No evidence was given in support of this statement. Another Defendant, Mr Hussain, wrote to the court to say he disputed the court’s jurisdiction, but did not state on what grounds. The other Defendants failed to provide any reason for disputing jurisdiction.

After a hearing had been listed, Mr Hussain and Highbury subsequently wrote to the court, repeating their statements and informing the court they would not be attending or be represented at the hearing.
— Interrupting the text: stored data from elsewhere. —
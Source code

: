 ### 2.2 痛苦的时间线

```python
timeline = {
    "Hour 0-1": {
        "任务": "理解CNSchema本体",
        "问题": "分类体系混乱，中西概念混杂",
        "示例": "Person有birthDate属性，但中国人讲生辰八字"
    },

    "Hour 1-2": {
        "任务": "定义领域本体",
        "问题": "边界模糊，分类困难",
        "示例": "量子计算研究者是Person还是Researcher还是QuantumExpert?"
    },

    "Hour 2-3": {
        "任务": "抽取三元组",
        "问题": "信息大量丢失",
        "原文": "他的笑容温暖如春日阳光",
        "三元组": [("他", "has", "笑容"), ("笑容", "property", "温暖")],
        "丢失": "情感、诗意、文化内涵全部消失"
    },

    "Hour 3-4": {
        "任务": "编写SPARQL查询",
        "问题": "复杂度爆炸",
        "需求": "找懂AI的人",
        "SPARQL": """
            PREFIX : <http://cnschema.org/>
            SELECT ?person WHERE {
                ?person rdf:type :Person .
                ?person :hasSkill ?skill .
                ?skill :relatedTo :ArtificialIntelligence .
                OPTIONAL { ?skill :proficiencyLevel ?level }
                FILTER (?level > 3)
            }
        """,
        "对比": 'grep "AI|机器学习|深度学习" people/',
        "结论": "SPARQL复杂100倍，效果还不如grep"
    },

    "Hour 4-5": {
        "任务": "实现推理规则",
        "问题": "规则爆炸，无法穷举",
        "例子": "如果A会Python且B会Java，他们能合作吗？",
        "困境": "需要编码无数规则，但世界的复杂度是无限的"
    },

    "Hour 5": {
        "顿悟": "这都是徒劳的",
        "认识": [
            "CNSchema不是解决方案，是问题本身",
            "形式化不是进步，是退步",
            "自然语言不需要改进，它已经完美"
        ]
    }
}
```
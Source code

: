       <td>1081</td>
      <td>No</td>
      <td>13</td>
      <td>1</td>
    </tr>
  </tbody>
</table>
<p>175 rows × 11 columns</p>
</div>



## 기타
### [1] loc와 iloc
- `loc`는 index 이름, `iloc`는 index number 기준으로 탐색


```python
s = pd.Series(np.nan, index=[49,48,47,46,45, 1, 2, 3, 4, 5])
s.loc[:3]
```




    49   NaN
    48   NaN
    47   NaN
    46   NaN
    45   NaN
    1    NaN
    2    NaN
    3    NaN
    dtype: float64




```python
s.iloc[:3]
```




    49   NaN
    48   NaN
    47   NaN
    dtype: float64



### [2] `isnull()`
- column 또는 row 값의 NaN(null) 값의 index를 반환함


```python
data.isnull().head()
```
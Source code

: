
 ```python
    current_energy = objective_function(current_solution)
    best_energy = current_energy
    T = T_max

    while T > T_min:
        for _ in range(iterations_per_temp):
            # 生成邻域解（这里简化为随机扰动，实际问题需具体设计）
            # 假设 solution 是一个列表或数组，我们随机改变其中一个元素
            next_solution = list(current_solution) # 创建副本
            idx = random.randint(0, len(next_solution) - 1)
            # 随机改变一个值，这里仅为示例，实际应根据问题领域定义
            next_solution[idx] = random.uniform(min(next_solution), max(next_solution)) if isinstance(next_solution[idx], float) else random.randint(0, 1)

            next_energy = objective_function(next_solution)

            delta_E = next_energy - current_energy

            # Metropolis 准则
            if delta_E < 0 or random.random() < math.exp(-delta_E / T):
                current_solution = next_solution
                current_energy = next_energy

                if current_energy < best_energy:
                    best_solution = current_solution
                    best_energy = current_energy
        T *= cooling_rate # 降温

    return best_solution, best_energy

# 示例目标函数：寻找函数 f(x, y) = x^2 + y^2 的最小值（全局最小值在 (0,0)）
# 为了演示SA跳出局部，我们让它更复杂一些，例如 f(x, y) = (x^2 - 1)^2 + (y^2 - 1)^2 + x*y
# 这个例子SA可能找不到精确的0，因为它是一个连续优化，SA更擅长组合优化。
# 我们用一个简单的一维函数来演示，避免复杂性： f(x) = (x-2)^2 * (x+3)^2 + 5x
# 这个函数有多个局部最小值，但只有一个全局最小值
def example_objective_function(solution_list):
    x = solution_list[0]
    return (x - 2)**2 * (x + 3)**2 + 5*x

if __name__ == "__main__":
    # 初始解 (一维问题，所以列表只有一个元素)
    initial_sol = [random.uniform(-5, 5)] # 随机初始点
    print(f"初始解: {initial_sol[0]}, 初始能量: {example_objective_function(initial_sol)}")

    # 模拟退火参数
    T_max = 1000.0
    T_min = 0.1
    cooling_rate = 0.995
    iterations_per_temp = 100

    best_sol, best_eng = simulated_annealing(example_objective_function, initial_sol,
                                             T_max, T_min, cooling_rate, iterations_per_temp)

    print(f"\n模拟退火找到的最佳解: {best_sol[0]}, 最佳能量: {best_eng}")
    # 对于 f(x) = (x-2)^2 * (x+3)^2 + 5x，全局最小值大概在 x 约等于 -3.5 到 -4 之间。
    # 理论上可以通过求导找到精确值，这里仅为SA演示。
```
Mr David Halpern QC, sitting as a Deputy High Court Judge, was satisfied that he had jurisdiction to hear the Part 8 proceedings ahead of the jurisdictional challenge by the Defendants. In arriving at this decision, one of the factors he considered was the merits of Highbury’s jurisdictional challenge.

 

State-owned entities and the State Immunity Act 1978

Mr Halpern QC found that Highbury’s claim, that it was owned by the State of Pakistan, was “implausible and has not been supported by any corroborative evidence”. Going further, he noted that, even taken at its highest, Highbury’s claim did not bring it within the scope of the State Immunity Act 1978. His decision helpfully sets out the relevant analysis as to whether any state-owned entity should be afforded sovereign immunity:

  1. s14(1) State Immunity Act 1978 does not grant immunity to “any entity … which is distinct from the executive organs of the government of the State and capable of suing or being sued.”
  2. In La Generale des Carrieres et des Mines v. F G Hemisphere Associates LLC [2012] UKPC 27, the Privy Council found that where a state-owned entity engages in commercial activity, there is a strong presumption that it is distinct from the government of the State: “where a separate juridical entity is formed by the State for what are on the face of it commercial or industrial purposes, with its own management and budget, the strong presumption is that its separate corporate status should be respected, and that it and the State forming it should not have to bear each other's liabilities. It will in the Board's view take quite extreme circumstances to displace this presumption."
  3. Where a state-owned entity does displace this presumption, such that it may be afforded immunity under s14(1), it is only immune if “the proceedings relate to anything done by it in the exercise of sovereign authority” (s14(2)) State Immunity Act 1978).
  4. Whether an act is an exercise of sovereign authority “goes to the character of the act rather than its motive or purpose” (Tsavliris Salvage (International) Ltd v The Grain Board of Iraq [2008] EWHC 612 (Comm)). In Tsavliris Salvage, The Hon Mr Justice Gross indirectly quotes Lord Wilberforce’s statement of this principle in Owners of Cargo Lately Laden on Board the Playa Larga v Owners of the I Congreso del Partido [1983] 1 AC 244: 

the ultimate test … is whether the act in question is of its own character a governmental act, as opposed to an act which any private citizen can perform. It follows that, in the case of acts done by a separate entity, it is not enough that the entity should have acted on the directions of the state, because such an act need not possess the character of a governmental act. To attract immunity under section 14(2), therefore, what is done by the separate entity must be something which possesses that character……….in the absence of such character, the mere fact that the purpose or motive of the act was to serve the purposes of the state will not be sufficient to enable the separate entity to claim immunity under section 14(2) of the Act."

 

Decision

Mr Halpern QC had, coincidentally, determined an earlier case involving Mr Hussain, in which he had concluded that Mr Hussain “had perpetrated a similar fraud in relation to the securitisation structure of another corporate group and that his evidence in that case was ‘profoundly dishonest’”. Earlier this year, a judge in another High Court case had held that Mr Hussain and Highbury were parties to a similar fraud involving yet another company.

On the facts of this case, Mr Halpern QC (1) ordered the rectification of the register pursuant to s.1096 Companies Act 2006; (2) exercised his discretion to make declarations requested by the Claimants as to who is entitled to control certain Claimants; and (3) granted injunctions to prevent further fraudulent misrepresentations.